A TraPo uses wealth to buy power, exploits the poverty of constituents through selective patronage, and treats public funds as a personal resource. Sociologist Randy David wrote that in 1997. Almost nothing has changed.
What has changed is the scale. By 2025, 80% of provincial governors belong to political dynasties — up from 57% in 2004. Dynastic representation in the House of Representatives has grown to 67% from 48% in the same period. We didn't just fail to get rid of them. We gave them more real estate.
So let's talk about how they do it — and how we keep letting them.
1. Grandiose Promises / Engrandeng Pangako
Big words. No plan. No data. No track record.
The TraPo's first weapon is the promise that costs nothing to make. Infrastructure for everyone. Zero poverty by end of term. A country that will be great again — ulit, always ulit, as if greatness is something we lost rather than something we have never fully had.
Election in the Philippines doesn't require a platform — it requires a feeling.
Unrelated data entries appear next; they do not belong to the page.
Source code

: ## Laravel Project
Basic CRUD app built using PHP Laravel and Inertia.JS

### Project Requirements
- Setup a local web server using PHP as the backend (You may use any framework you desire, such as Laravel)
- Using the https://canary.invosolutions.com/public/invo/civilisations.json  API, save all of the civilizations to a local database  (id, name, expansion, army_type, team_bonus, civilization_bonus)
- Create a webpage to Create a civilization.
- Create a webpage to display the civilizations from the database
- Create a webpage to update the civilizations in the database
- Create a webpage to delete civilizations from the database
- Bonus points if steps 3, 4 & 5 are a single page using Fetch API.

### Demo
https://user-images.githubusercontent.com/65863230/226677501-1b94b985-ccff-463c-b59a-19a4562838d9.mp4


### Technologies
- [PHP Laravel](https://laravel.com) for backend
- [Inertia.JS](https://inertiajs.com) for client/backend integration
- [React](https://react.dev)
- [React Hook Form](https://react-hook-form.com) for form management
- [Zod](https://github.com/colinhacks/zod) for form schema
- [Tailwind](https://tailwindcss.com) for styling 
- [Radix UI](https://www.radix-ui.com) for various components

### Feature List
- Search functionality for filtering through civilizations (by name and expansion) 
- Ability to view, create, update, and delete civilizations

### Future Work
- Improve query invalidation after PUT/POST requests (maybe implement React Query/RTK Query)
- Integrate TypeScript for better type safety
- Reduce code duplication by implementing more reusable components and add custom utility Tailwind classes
And a candidate who cannot show you a specific plan backed by data, a realistic timeline, and a track record of delivery is simply asking for your trust with nothing to back it up.
Charisma is not a policy. Sincerity is not a substitute for competence. And bayani is a word that should be earned, not performed.
2. Performative Passion / Pekeng Passion
We mistake loudness for leadership.
Watch a TraPo speak. Note the trembling voice. The fist on the table. The tears at exactly the right moment. We've been trained by decades of teleserye to read emotion as evidence of character — and TraPos know this. They've studied us.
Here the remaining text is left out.